Lorenzo przypieczętował swój pierwszy triumf w tym sezonie na hiszpańskim torze w Jerez znakomitą formą w kolejnym wyścigu we francuskim Le Mans, dowożąc do mety podwójne zwycięstwo Yamahy przed swoim zespołowym kolegą, Valentino Rossim.
Upewniwszy się więc, że jego dyspozycja w Jerez nie była przypadkiem, dwukrotny mistrz świata ma zamiar dowieźć dobrą passę do Mugello, gdzie w ubiegłym roku stoczył wspaniały pojedynek z zawodnikiem Repsol Hondy, Marc’iem Marquezem.
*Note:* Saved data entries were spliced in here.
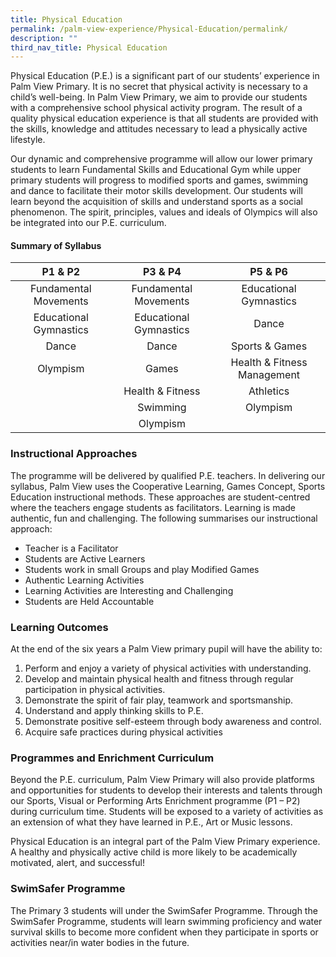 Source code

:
 ```yaml
---
title: Physical Education
permalink: /palm-view-experience/Physical-Education/permalink/
description: ""
third_nav_title: Physical Education
---
```

Physical Education (P.E.) is a significant part of our students’ experience in Palm View Primary. It is no secret that physical activity is necessary to a child’s well-being. In Palm View Primary, we aim to provide our students with a comprehensive school physical activity program. The result of a quality physical education experience is that all students are provided with the skills, knowledge and attitudes necessary to lead a physically active lifestyle.

Our dynamic and comprehensive programme will allow our lower primary students to learn Fundamental Skills and Educational Gym while upper primary students will progress to modified sports and games, swimming and dance to facilitate their motor skills development. Our students will learn beyond the acquisition of skills and understand sports as a social phenomenon. The spirit, principles, values and ideals of Olympics will also be integrated into our P.E. curriculum.

#### Summary of Syllabus<br>

|       **P1 & P2**      |       **P3 & P4**      |         **P5 & P6**         |
|:----------------------:|:----------------------:|:---------------------------:|
|  Fundamental Movements |  Fundamental Movements |    Educational Gymnastics   |
| Educational Gymnastics | Educational Gymnastics |            Dance            |
|          Dance         |          Dance         |        Sports & Games       |
|        Olympism        |          Games         | Health & Fitness Management |
|                        |    Health & Fitness    |          Athletics          |
|                        |        Swimming        |           Olympism          |
|                        |        Olympism        |                             |

### Instructional Approaches
The programme will be delivered by qualified P.E. teachers. In delivering our syllabus, Palm View uses the Cooperative Learning, Games Concept, Sports Education instructional methods. These approaches are student-centred where the teachers engage students as facilitators. Learning is made authentic, fun and challenging. The following summarises our instructional approach:

*   Teacher is a Facilitator
*   Students are Active Learners
*   Students work in small Groups and play Modified Games
*   Authentic Learning Activities
*   Learning Activities are Interesting and Challenging
*   Students are Held Accountable

### Learning Outcomes
At the end of the six years a Palm View primary pupil will have the ability to:

1.  Perform and enjoy a variety of physical activities with understanding.
2.  Develop and maintain physical health and fitness through regular participation in physical activities. 
3.  Demonstrate the spirit of fair play, teamwork and sportsmanship.
4.  Understand and apply thinking skills to P.E.
5.  Demonstrate positive self-esteem through body awareness and control.
6.  Acquire safe practices during physical activities

### Programmes and Enrichment Curriculum
Beyond the P.E. curriculum, Palm View Primary will also provide platforms and opportunities for students to develop their interests and talents through our Sports, Visual or Performing Arts Enrichment programme (P1 – P2) during curriculum time. Students will be exposed to a variety of activities as an extension of what they have learned in P.E., Art or Music lessons. 

Physical Education is an integral part of the Palm View Primary experience. A healthy and physically active child is more likely to be academically motivated, alert, and successful!

### SwimSafer Programme
The Primary 3 students will under the SwimSafer Programme. Through the SwimSafer Programme, students will learn swimming proficiency and water survival skills to become more confident when they participate in sports or activities near/in water bodies in the future. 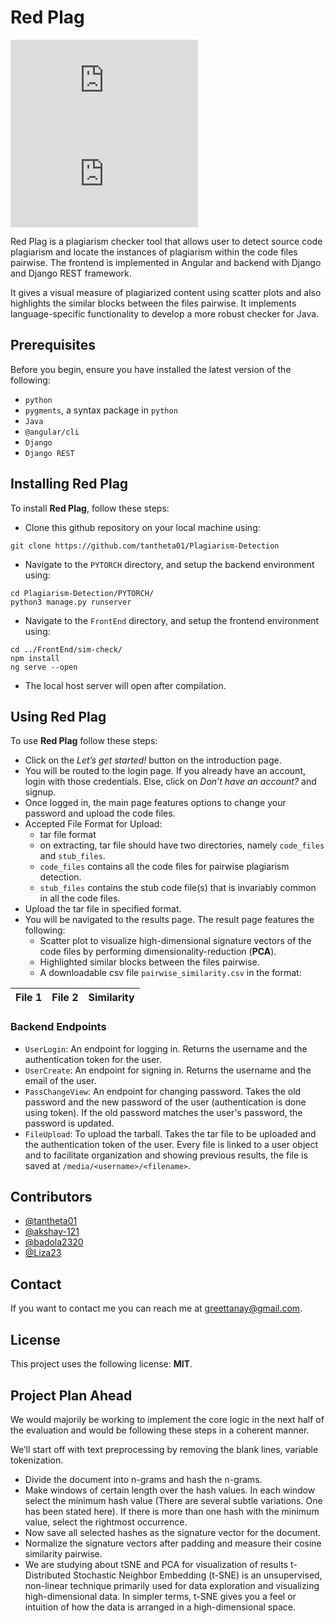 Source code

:  # Red Plag
![GitHub repo size](https://img.shields.io/github/repo-size/scottydocs/README-template.md)
![GitHub contributors](https://img.shields.io/github/contributors/scottydocs/README-template.md)

Red Plag is a plagiarism checker tool that allows user to detect source code plagiarism and locate the instances of plagiarism within the code files pairwise. The frontend is implemented in Angular and backend with Django and Django REST framework.

It gives a visual measure of plagiarized content using scatter plots and also highlights the similar blocks between the files pairwise. It implements language-specific functionality to develop a more robust checker for Java.

## Prerequisites

Before you begin, ensure you have installed the latest version of the following:

* `python`
* `pygments`, a syntax package in `python`
* `Java`
* `@angular/cli`
* `Django`
* `Django REST`

## Installing Red Plag

To install **Red Plag**, follow these steps:

* Clone this github repository on your local machine using:
```
git clone https://github.com/tantheta01/Plagiarism-Detection
```
* Navigate to the `PYTORCH` directory, and setup the backend environment using:
```
cd Plagiarism-Detection/PYTORCH/
python3 manage.py runserver
```
* Navigate to the `FrontEnd` directory, and setup the frontend environment using:
```
cd ../FrontEnd/sim-check/
npm install
ng serve --open
```
* The local host server will open after compilation.

## Using Red Plag

To use **Red Plag** follow these steps:
* Click on the *Let’s get started!* button on the introduction page.
* You will be routed to the login page. If you already have an account, login with those credentials. Else, click on *Don’t have an account?* and signup.
* Once logged in, the main page features options to change your password and upload the code files.
* Accepted File Format for Upload:
    * tar file format
    * on extracting, tar file should have two directories, namely `code_files` and `stub_files`.
    * `code_files` contains all the code files for pairwise plagiarism detection.
    * `stub_files` contains the stub code file(s) that is invariably common in all the code files.
* Upload the tar file in specified format.
* You will be navigated to the results page. The result page features the following:
    * Scatter plot to visualize high-dimensional signature vectors of the code files by performing dimensionality-reduction (**PCA**).
    * Highlighted similar blocks between the files pairwise.
    * A downloadable csv file `pairwise_similarity.csv` in the format:
    
| File 1         | File 2       | Similarity   |
| :------------- | :----------: | -----------: |

### Backend Endpoints
- `UserLogin`: An endpoint for logging in. Returns the username and the authentication token for the user.
- `UserCreate`: An endpoint for signing in. Returns the username and the email of the user.
- `PassChangeView`: An endpoint for changing password. Takes the old password and the new password of the user (authentication is done using token). If the old password matches the user's password, the password is updated.
- `FileUpload`: To upload the tarball. Takes the tar file to be uploaded and the authentication token of the user. Every file is linked to a user object and to facilitate organization and showing previous results, the file is saved at `/media/<username>/<filename>`.

## Contributors
* [@tantheta01](https://github.com/tantheta01)
* [@akshay-121](https://github.com/akshay-121)
* [@badola2320](https://github.com/badola2320)
* [@Liza23](https://github.com/Liza23)

## Contact
If you want to contact me you can reach me at greettanay@gmail.com.

## License
This project uses the following license: **MIT**.


## Project Plan Ahead
We would majorily be working to implement the core logic in the next half of the evaluation and would be following these steps in a coherent manner. 

We’ll start off with text preprocessing by removing the blank lines, variable tokenization.
- Divide the document into n-grams and hash the n-grams.
- Make windows of certain length over the hash values. In each window select the minimum hash value (There are several subtle variations. One has been stated here). If there is more than one hash with the minimum value, select the rightmost occurrence. 
- Now save all selected hashes as the signature vector for the document.
- Normalize the signature vectors after padding and measure their cosine similarity pairwise. 
- We are studying about tSNE and PCA for visualization of results
t-Distributed Stochastic Neighbor Embedding (t-SNE) is an unsupervised, non-linear technique primarily used for data exploration and visualizing high-dimensional data. In simpler terms, t-SNE gives you a feel or intuition of how the data is arranged in a high-dimensional space. 

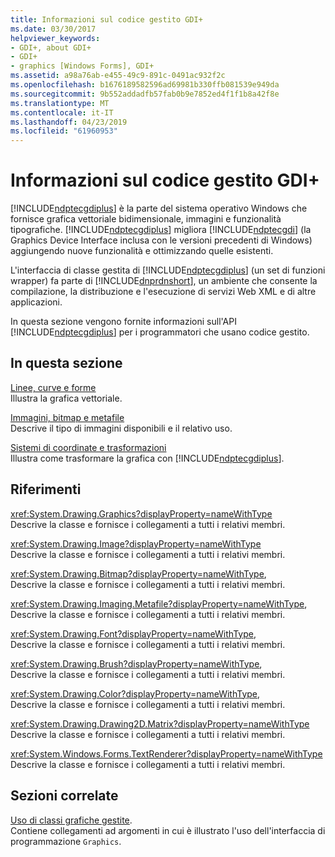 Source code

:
 ```yaml
---
title: Informazioni sul codice gestito GDI+
ms.date: 03/30/2017
helpviewer_keywords:
- GDI+, about GDI+
- GDI+
- graphics [Windows Forms], GDI+
ms.assetid: a98a76ab-e455-49c9-891c-0491ac932f2c
ms.openlocfilehash: b1676189582596ad69981b330ffb081539e949da
ms.sourcegitcommit: 9b552addadfb57fab0b9e7852ed4f1f1b8a42f8e
ms.translationtype: MT
ms.contentlocale: it-IT
ms.lasthandoff: 04/23/2019
ms.locfileid: "61960953"
---
```

# <a name="about-gdi-managed-code"></a>Informazioni sul codice gestito GDI+
[!INCLUDE[ndptecgdiplus](../../../../includes/ndptecgdiplus-md.md)] è la parte del sistema operativo Windows che fornisce grafica vettoriale bidimensionale, immagini e funzionalità tipografiche. [!INCLUDE[ndptecgdiplus](../../../../includes/ndptecgdiplus-md.md)] migliora [!INCLUDE[ndptecgdi](../../../../includes/ndptecgdi-md.md)] (la Graphics Device Interface inclusa con le versioni precedenti di Windows) aggiungendo nuove funzionalità e ottimizzando quelle esistenti.  
  
 L'interfaccia di classe gestita di [!INCLUDE[ndptecgdiplus](../../../../includes/ndptecgdiplus-md.md)] (un set di funzioni wrapper) fa parte di [!INCLUDE[dnprdnshort](../../../../includes/dnprdnshort-md.md)], un ambiente che consente la compilazione, la distribuzione e l'esecuzione di servizi Web XML e di altre applicazioni.  
  
 In questa sezione vengono fornite informazioni sull'API [!INCLUDE[ndptecgdiplus](../../../../includes/ndptecgdiplus-md.md)] per i programmatori che usano codice gestito.  
  
## <a name="in-this-section"></a>In questa sezione  
 [Linee, curve e forme](lines-curves-and-shapes.md)  
 Illustra la grafica vettoriale.  
  
 [Immagini, bitmap e metafile](images-bitmaps-and-metafiles.md)  
 Descrive il tipo di immagini disponibili e il relativo uso.  
  
 [Sistemi di coordinate e trasformazioni](coordinate-systems-and-transformations.md)  
 Illustra come trasformare la grafica con [!INCLUDE[ndptecgdiplus](../../../../includes/ndptecgdiplus-md.md)].  
  
## <a name="reference"></a>Riferimenti  
 <xref:System.Drawing.Graphics?displayProperty=nameWithType>  
 Descrive la classe e fornisce i collegamenti a tutti i relativi membri.  
  
 <xref:System.Drawing.Image?displayProperty=nameWithType>  
 Descrive la classe e fornisce i collegamenti a tutti i relativi membri.  
  
 <xref:System.Drawing.Bitmap?displayProperty=nameWithType>,  
 Descrive la classe e fornisce i collegamenti a tutti i relativi membri.  
  
 <xref:System.Drawing.Imaging.Metafile?displayProperty=nameWithType>,  
 Descrive la classe e fornisce i collegamenti a tutti i relativi membri.  
  
 <xref:System.Drawing.Font?displayProperty=nameWithType>,  
 Descrive la classe e fornisce i collegamenti a tutti i relativi membri.  
  
 <xref:System.Drawing.Brush?displayProperty=nameWithType>,  
 Descrive la classe e fornisce i collegamenti a tutti i relativi membri.  
  
 <xref:System.Drawing.Color?displayProperty=nameWithType>,  
 Descrive la classe e fornisce i collegamenti a tutti i relativi membri.  
  
 <xref:System.Drawing.Drawing2D.Matrix?displayProperty=nameWithType>  
 Descrive la classe e fornisce i collegamenti a tutti i relativi membri.  
  
 <xref:System.Windows.Forms.TextRenderer?displayProperty=nameWithType>  
 Descrive la classe e fornisce i collegamenti a tutti i relativi membri.  
  
## <a name="related-sections"></a>Sezioni correlate  
 [Uso di classi grafiche gestite](using-managed-graphics-classes.md).  
 Contiene collegamenti ad argomenti in cui è illustrato l'uso dell'interfaccia di programmazione `Graphics`.
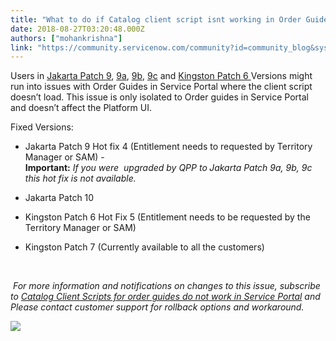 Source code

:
 ```yaml
---
title: "What to do if Catalog client script isnt working in Order Guides in Service Portal after upgrading"
date: 2018-08-27T03:20:48.000Z
authors: ["mohankrishna"]
link: "https://community.servicenow.com/community?id=community_blog&sys_id=92ecd167db8cab040be6a345ca9619d3"
---
```

<p class="p1" style="text-align: left;">Users in <a href="https://docs.servicenow.com/bundle/jakarta-release-notes/page/release-notes/quality/jakarta-patch-9.html" target="_blank" rel="nofollow">Jakarta Patch 9</a>, <a title="Jakarta patch 9a" href="https://hi.service-now.com/kb_view.do?sysparm_article&#61;KB0690897" target="_blank" rel="nofollow">9a</a>, <a title="Jakarta patch 9b" href="https://hi.service-now.com/kb_view.do?sysparm_article&#61;KB0692125" target="_blank" rel="nofollow">9b</a>, <a title="Jakarta Patch 9c" href="https://hi.service-now.com/kb_view.do?sysparm_article&#61;KB0694713" target="_blank" rel="nofollow">9c</a> and <a title="Kingston patch 6" href="https://docs.servicenow.com/bundle/kingston-release-notes/page/release-notes/quality/kingston-patch-6.html" target="_blank" rel="nofollow">Kingston Patch 6 </a>Versions might run into issues with Order Guides in Service Portal where the client script doesn’t load. This issue is only isolated to Order guides in Service Portal and doesn’t affect the Platform UI.</p>
<p class="p1" style="text-align: left;">Fixed Versions:</p>
<ul><li>
<p class="p1">Jakarta Patch 9 Hot fix 4 (Entitlement needs to requested by Territory Manager or SAM) - <br /><strong>Important:</strong> <em>If you were<span class="Apple-converted-space">  </span>upgraded by QPP to</em><strong><em> </em></strong><em>Jakarta Patch 9a, 9b, 9c this hot fix is not available.</em></p>
</li><li>
<p class="p1">Jakarta Patch 10</p>
</li><li>
<p class="p1">Kingston Patch 6 Hot Fix 5 (Entitlement needs to be requested by the Territory Manager or SAM)</p>
</li><li>
<p class="p1">Kingston Patch 7 (Currently available to all the customers)</p>
</li></ul>
<p> </p>
<p> <em>For more information and notifications on changes to this issue, subscribe to <a href="https://hi.service-now.com/kb_view.do?sys_kb_id&#61;c7b14f1cdb842f40d58ea345ca9619e2" rel="nofollow"><span class="s1">Catalog Client Scripts for order guides do not work in Service Portal</span></a> and Please contact customer support for rollback options and workaround.</em></p>
<p><img style="max-width: 100%; max-height: 480px;" src="e6b4993fdb4ce78454250b55ca9619f3.iix" /></p>
<p> </p> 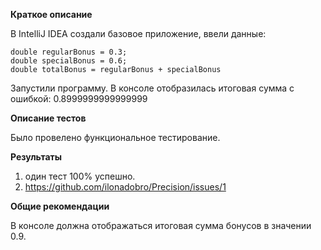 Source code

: **Краткое описание**
 
В IntelliJ IDEA создали базовое приложение, ввели данные:

```
double regularBonus = 0.3;
double specialBonus = 0.6;
double totalBonus = regularBonus + specialBonus
```
Запустили программу. В консоле отобразилась итоговая сумма с ошибкой: 0.8999999999999999

**Описание тестов**

Было провелено функциональное тестирование. 

**Результаты**
1. один тест 100% успешно.
2. https://github.com/ilonadobro/Precision/issues/1

**Общие рекомендации**

В консоле должна отображаться итоговая сумма бонусов в значении 0.9.
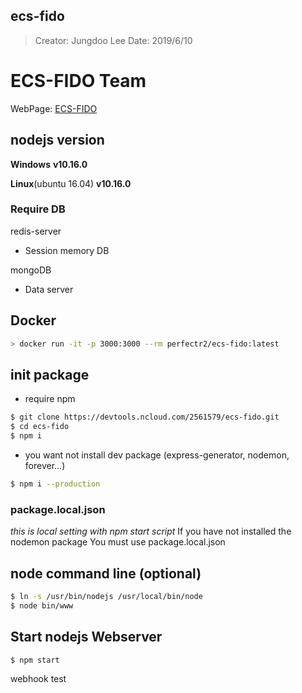 ## ecs-fido
> Creator: Jungdoo Lee
> Date: 2019/6/10

# ECS-FIDO Team
WebPage: [ECS-FIDO](http://www.ecs-fido.com:3000)

## nodejs version
__Windows__ __v10.16.0__

__Linux__(ubuntu 16.04) __v10.16.0__

### Require DB
redis-server
* Session memory DB

mongoDB
* Data server

## Docker 
```bash
> docker run -it -p 3000:3000 --rm perfectr2/ecs-fido:latest
```

## __init package__
* require npm

```bash
$ git clone https://devtools.ncloud.com/2561579/ecs-fido.git	
$ cd ecs-fido
$ npm i
```
* you want not install dev package
(express-generator, nodemon, forever...)
```bash
$ npm i --production
```

### package.local.json
_this is local setting with npm start script_
If you have not installed the nodemon package
You must use package.local.json

## node command line (optional)
```bash
$ ln -s /usr/bin/nodejs /usr/local/bin/node
$ node bin/www
```

## __Start nodejs Webserver__

```bash
$ npm start
```

webhook test
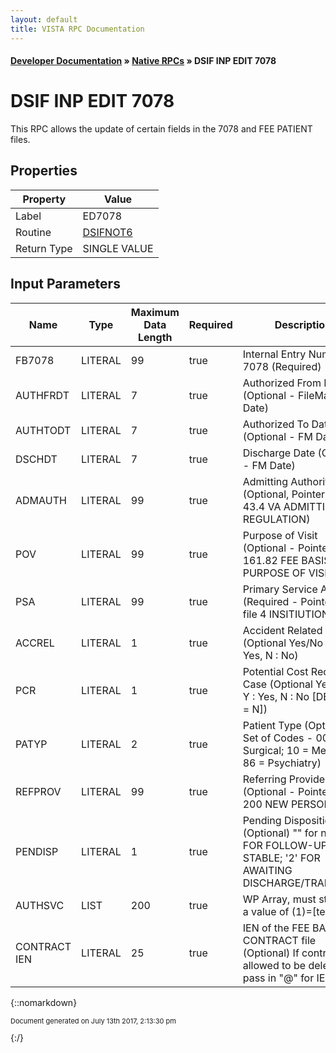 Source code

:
 ```yaml
---
layout: default
title: VISTA RPC Documentation
---
```


#### [Developer Documentation](../index) &#187; [Native RPCs](TableOfContents) &#187; DSIF INP EDIT 7078<br/>
# DSIF INP EDIT 7078

This RPC allows the update of certain fields in the 7078 and FEE PATIENT files.

## Properties

Property | Value
--- | ---
Label | ED7078
Routine | [DSIFNOT6](http://code.osehra.org/dox/Routine_DSIFNOT6_source.html)
Return Type | SINGLE VALUE


## Input Parameters

Name | Type | Maximum Data Length | Required | Description
--- | --- | --- | --- | ---
FB7078 | LITERAL | 99 | true | Internal Entry Number for 7078 (Required)
AUTHFRDT | LITERAL | 7 | true | Authorized From Date (Optional - FileMan Date)
AUTHTODT | LITERAL | 7 | true | Authorized To Date (Optional - FM Date)
DSCHDT | LITERAL | 7 | true | Discharge Date (Optional - FM Date)
ADMAUTH | LITERAL | 99 | true | Admitting Authority (Optional, Pointer to file 43.4 VA ADMITTING REGULATION)
POV | LITERAL | 99 | true | Purpose of Visit (Optional - Pointer to file 161.82 FEE BASIS PURPOSE OF VISIT)
PSA | LITERAL | 99 | true | Primary Service Area (Required - Pointer to file 4 INSITIUTION)
ACCREL | LITERAL | 1 | true | Accident Related (Optional Yes/No - Y : Yes, N : No)
PCR | LITERAL | 1 | true | Potential Cost Recovery Case (Optional Yes/No - Y : Yes, N : No [DEFAULT &#x3D; N])
PATYP | LITERAL | 2 | true | Patient Type (Optional, Set of Codes - 00 &#x3D; Surgical; 10 &#x3D; Medical; 86 &#x3D; Psychiatry)
REFPROV | LITERAL | 99 | true | Referring Provider (Optional - Pointer to file 200 NEW PERSON)
PENDISP | LITERAL | 1 | true | Pending Disposition (Optional)                      &quot;&quot; for none;                      &#x27;1&#x27; FOR FOLLOW-UP/NOT STABLE;                      &#x27;2&#x27; FOR AWAITING DISCHARGE/TRANSFER;)
AUTHSVC | LIST | 200 | true | WP Array, must start with a value of (1)&#x3D;[text]
CONTRACT IEN | LITERAL | 25 | true | IEN of the FEE BASIS CONTRACT file (Optional) If contract is allowed to be deleted, pass in &quot;@&quot; for IEN



{::nomarkdown} <br/><p style="font-size: 11px">Document generated on July 13th 2017, 2:13:30 pm</p>{:/} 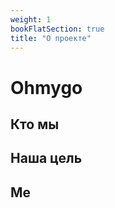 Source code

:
 ```yaml
---
weight: 1
bookFlatSection: true
title: "О проекте"
---
```


# Ohmygo

## Кто мы

## Наша цель

## Me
„Le Mans było potwierdzeniem, że czuję się lepiej i jestem w dobrej formie. Odnosząc drugie zwycięstwo z rzędu upewniłem się w przekonaniu, że wynik w Jerez nie był jednorazowym wybrykiem.” – powiedział Lorenzo.
„W Le Mans mieliśmy właściwe tempo i rytm przez cały weekend, żeby odnieść kolejne zwycięstwo. YZR-M1 jest wspaniałym motocyklem pozwalającym mi jeździć w sposób, który lubię najbardziej. Podobnie było w Jerez. Teraz musimy powtórzyć to w Mugello.” – kontynuował.
„Tor jest chyba jednym z moich ulubionych i już nie mogę doczekać się wyścigu. W przeszłości zwyciężałem tam wielokrotnie a sam tor odpowiada zarówno mi, jak i mojemu motocyklowi. Jest płynny, ma wiele podjazdów i zjazdów oraz wspaniałe, bardzo szybkie zakręty Arrabbiata 1 i 2. Zrobię wszystko, żeby nie przerwać dobrej passy i dojechać na podium.” – zakończył.
Lorenzo ukończył ostatnie 6 wyścigów w Mugello na podium, w tym 3 (w latach 2011-2013) na najwyższym jego stopniu.